MLJ: Babe Face, Negro Casas, Rambo b Villano I, Villano IV, Villano V

1992-03-06 @ Arena Neza
Babe Face, Negro Casas, Rambo b Villano I, Villano IV, Villano V


I was in a Villanos mood still, and looking through the various things decadas80s90s2000 has posted over the years and found this. There's a lot of stuff on there which isn't easy to search for on youtube or catalog. I found a number of things I want to get to at some point. This may not have been the best choice. It was fun disposable lucha, but I wanted to see some more 92 Casas in a match that isn't one of his hyped ones.

This was something of a trainwreck with lots of feeding and lots of bumps, lots of ducked moves and lots of counters. There was some shine at the beginning and some heat in the middle but it was really just a constant flow of action. I'd say that the entire rudo side delivered in one way or another here, though Babe Face the least. He had to be getting up there in age by this point and it showed. That said, he had some great comedic sells and at least an attempt of a few bumps. He was just a half step behind everyone else. Rambo, on the other hand, was a blast. I need to see more of him. He was an amazing cheerleader on the outside and his offense is just so offbeat and novel. It's not that it's well executed or brilliant or anything, but he just has a way of using his body as a weapon that fits his scummy, over the top character perfectly. I need to see more of him. He came off like the perfect Mocho Cota partner here.
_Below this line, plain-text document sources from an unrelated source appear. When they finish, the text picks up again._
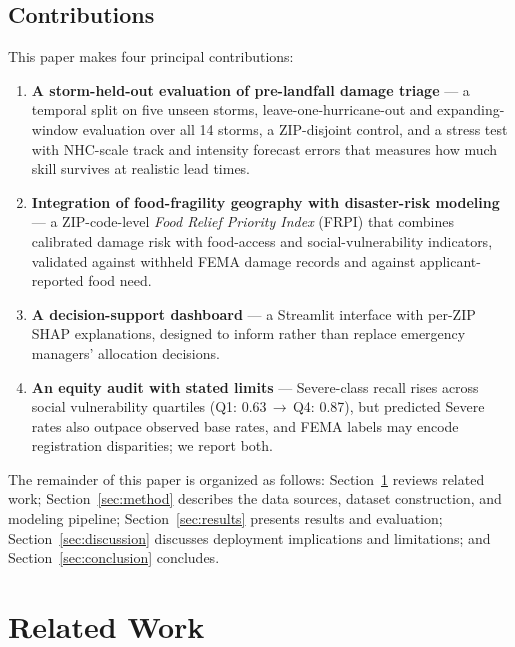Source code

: \documentclass[conference]{IEEEtran}
\renewcommand{\_}{\origunderscore\allowbreak}
\begin{document}
\subsection{Contributions}
This paper makes four principal contributions:
\begin{enumerate}
    \item \textbf{A storm-held-out evaluation of pre-landfall
    damage triage} --- a temporal split on five unseen storms,
    leave-one-hurricane-out and expanding-window evaluation over
    all 14 storms, a ZIP-disjoint control, and a stress test with
    NHC-scale track and intensity forecast errors that measures
    how much skill survives at realistic lead times.
    \item \textbf{Integration of food-fragility geography with
    disaster-risk modeling} --- a ZIP-code-level \textit{Food Relief
    Priority Index} (FRPI) that combines calibrated damage risk
    with food-access and social-vulnerability indicators,
    validated against withheld FEMA damage records and against
    applicant-reported food need.
    \item \textbf{A decision-support dashboard} --- a Streamlit
    interface with per-ZIP SHAP explanations, designed to inform
    rather than replace emergency managers' allocation decisions.
    \item \textbf{An equity audit with stated limits} ---
    Severe-class recall rises across social vulnerability
    quartiles (Q1: 0.63\,$\rightarrow$\,Q4: 0.87), but predicted
    Severe rates also outpace observed base rates, and FEMA
    labels may encode registration disparities; we report both.
\end{enumerate}

The remainder of this paper is organized as follows:
Section~\ref{sec:related} reviews related work;
Section~\ref{sec:method} describes the data sources, dataset
construction, and modeling pipeline; Section~\ref{sec:results}
presents results and evaluation; Section~\ref{sec:discussion}
discusses deployment implications and limitations; and
Section~\ref{sec:conclusion} concludes.

\section{Related Work}
\label{sec:related}
\end{document}
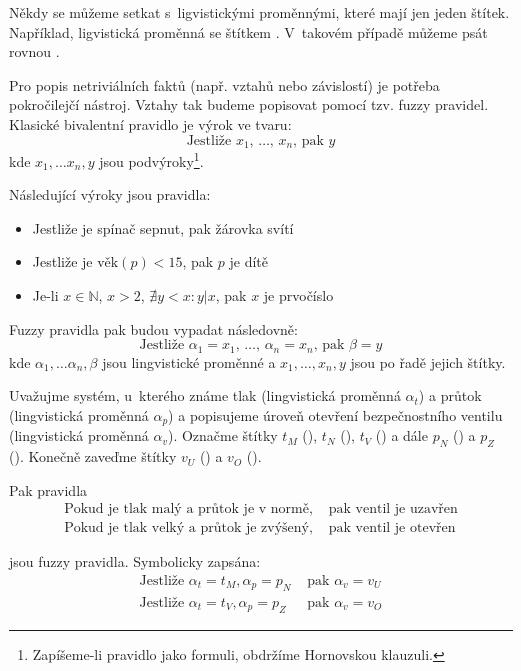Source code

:\begin{note}
 Někdy se můžeme setkat s~ligvistickými proměnnými, které mají jen jeden štítek. Například, ligvistická proměnná  se štítkem . V~takovém případě můžeme psát rovnou .
\end{note}

Pro popis netriviálních faktů (např. vztahů nebo závislostí) je potřeba pokročilejčí nástroj. Vztahy tak budeme popisovat pomocí tzv. fuzzy \ifthen pravidel\cite{Jan-FouFuzzContPracAppr}. Klasické bivalentní \ifthen pravidlo je výrok ve tvaru:
$$
 \text{Jestliže $x_1$, $\dots$, $x_n$, pak $y$}
$$
kde $x_1, \dots x_n, y$ jsou podvýroky\footnote{Zapíšeme-li \ifthen pravidlo jako formuli, obdržíme Hornovskou klauzuli.}.

\begin{example}
 Následující výroky jsou \ifthen pravidla:
 \begin{itemize}
  \item Jestliže je spínač sepnut, pak žárovka svítí
  \item Jestliže je $\text{věk}(p) < 15$, pak $p$ je dítě
  \item Je-li $x \in \mathbb{N}$, $x > 2$, $\nexists y < x: y|x$, pak $x$ je prvočíslo
 \end{itemize}
\end{example}

Fuzzy \ifthen pravidla pak budou vypadat následovně:
$$
 \text{Jestliže $\alpha_1 = x_1$, $\dots$, $\alpha_n = x_n$, pak $\beta = y$}
$$
kde $\alpha_1, \dots \alpha_n, \beta$ jsou lingvistické proměnné a $x_1, \dots, x_n, y$ jsou po řadě jejich štítky.


\begin{example}
 Uvažujme systém, u~kterého známe tlak (lingvistická proměnná $\alpha_t$) a průtok (lingvistická proměnná $\alpha_p$) a popisujeme úroveň otevření bezpečnostního ventilu (lingvistická proměnná $\alpha_v$). 
 Označme štítky $t_M$ (), $t_N$ (), $t_V$ () a dále $p_N$ () a $p_Z$ (). Konečně zaveďme štítky $v_U$ () a $v_O$ (). 
 
 Pak pravidla
 \begin{align*}
  \text{Pokud je tlak malý a průtok je v~normě, }&\text{pak ventil je uzavřen} \\
  \text{Pokud je tlak velký a průtok je zvýšený, }&\text{pak ventil je otevřen}
 \end{align*}

 jsou fuzzy \ifthen pravidla. Symbolicky zapsána:
 \begin{align*}
  \text{Jestliže } \alpha_t = t_M, \alpha_p = p_N &\text{ pak } \alpha_v = v_U \\
  \text{Jestliže } \alpha_t = t_V, \alpha_p = p_Z &\text{ pak } \alpha_v = v_O 
 \end{align*}
\end{example}



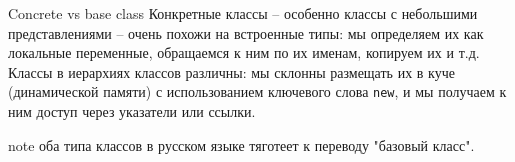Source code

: \documentclass[
    8pt,
    hyperref={pdfencoding=unicode}
    ]{beamer}
\theoremstyle{definition}
\begin{document}
\begin{frame}[fragile]{Concrete vs base class}
    Конкретные классы -- особенно классы с небольшими представлениями -- очень похожи на встроенные типы: мы определяем их как локальные 
    переменные, обращаемся к ним по их именам, копируем их и т.д. Классы в иерархиях классов различны: мы склонны размещать их в куче 
    (динамической памяти) с использованием ключевого слова \texttt{new}, и мы получаем к ним доступ через указатели или ссылки. 
    
    \begin{block}{note}
        оба типа классов в русском языке тяготеет к переводу "базовый класс".
    \end{block}
    
\end{frame}
\end{document}
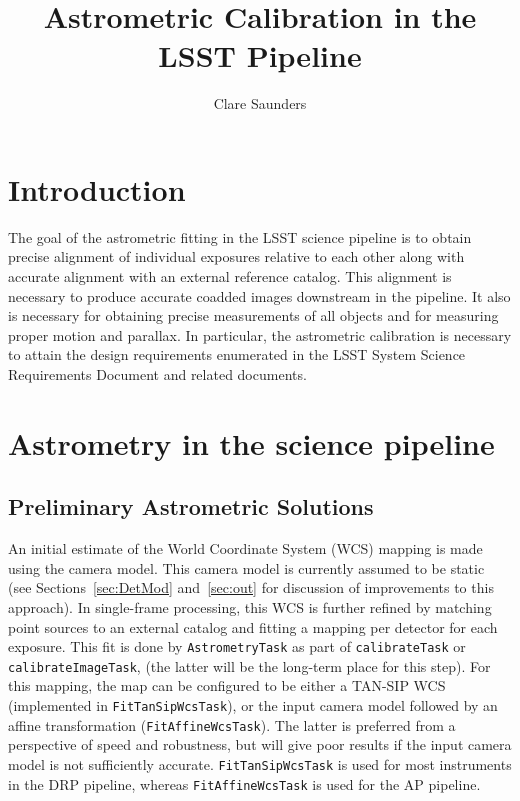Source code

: \documentclass[DM,authoryear,toc]{lsstdoc}
\title{Astrometric Calibration in the LSST Pipeline}
\author{%
Clare Saunders
}
\date{\vcsDate}
\begin{document}
\maketitle

\section{Introduction}
The goal of the astrometric fitting in the LSST science pipeline  is to obtain precise alignment of individual exposures relative to each other along with accurate alignment with an external reference catalog. This alignment is necessary to produce accurate coadded images downstream in the pipeline. It also is necessary for obtaining precise measurements of all objects and for measuring proper motion and parallax. In particular, the astrometric calibration is necessary to attain the design requirements enumerated in the LSST System Science Requirements Document  and related documents.

\section{Astrometry in the science pipeline}
\subsection{Preliminary Astrometric Solutions}
An initial estimate of the World Coordinate System (WCS) mapping is made using the camera model. This camera model is currently assumed to be static (see Sections~\ref{sec:DetMod} and~\ref{sec:out} for discussion of improvements to this approach). In single-frame processing, this WCS is further refined by matching point sources to an external catalog and fitting a mapping per detector for each exposure. This fit is done by \texttt{AstrometryTask} as part of \texttt{calibrateTask} or \texttt{calibrateImageTask}, (the latter will be the long-term place for this step). For this mapping, the map can be configured to be either a TAN-SIP WCS \citep{2005ASPC..347..491S} (implemented in \texttt{FitTanSipWcsTask}), or the input camera model followed by an affine transformation (\texttt{FitAffineWcsTask}). The latter is preferred from a perspective of speed and robustness, but will give poor results if the input camera model is not sufficiently accurate. \texttt{FitTanSipWcsTask} is used for most instruments in the DRP pipeline, whereas \texttt{FitAffineWcsTask} is used for the AP pipeline.
\end{document}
Casas was above and beyond. One thing that amazes me, absolutely amazes me, is that you can watch a random Negro Casas trios and you will, maybe seven or eight times out of ten, see him do something you've never seen him do before. It almost always fits. It almost always makes sense. It almost always adds to the match. It never seems forced or contrived. It just seems like Casas wanted to do something different that night, to try inflicting pain a different way or to react differently. I'm not sure I've ever seen another wrestler like that. Here, he took the monkey flip bump to the floor, which I'm sure he must have done other times in this era. However, he also did a fun comedy spot where Rambo fell straight backwards, like a tree-falling senton, trying to break up a pin, and the Villano moved. Casas got his knees up to save himself and Rambo sold it like he was shot in the back by his own man. He also did a double corner clothesline (tried a corner clothesline on a Villano in the corner who got his arm up), which is one of those sort of no-brainer spots you've just never seen before. He added so much energy and excitement and motion and character to the match.

I had no context here, but it didn't matter. I'm glad to watch great rudos clowning and bumping and bullying for super tecnicos and it's always great to see near-prime Casas. He could do almost everything he does now in adding meaning and purpose and character to a match but he could do all the more athletically back then.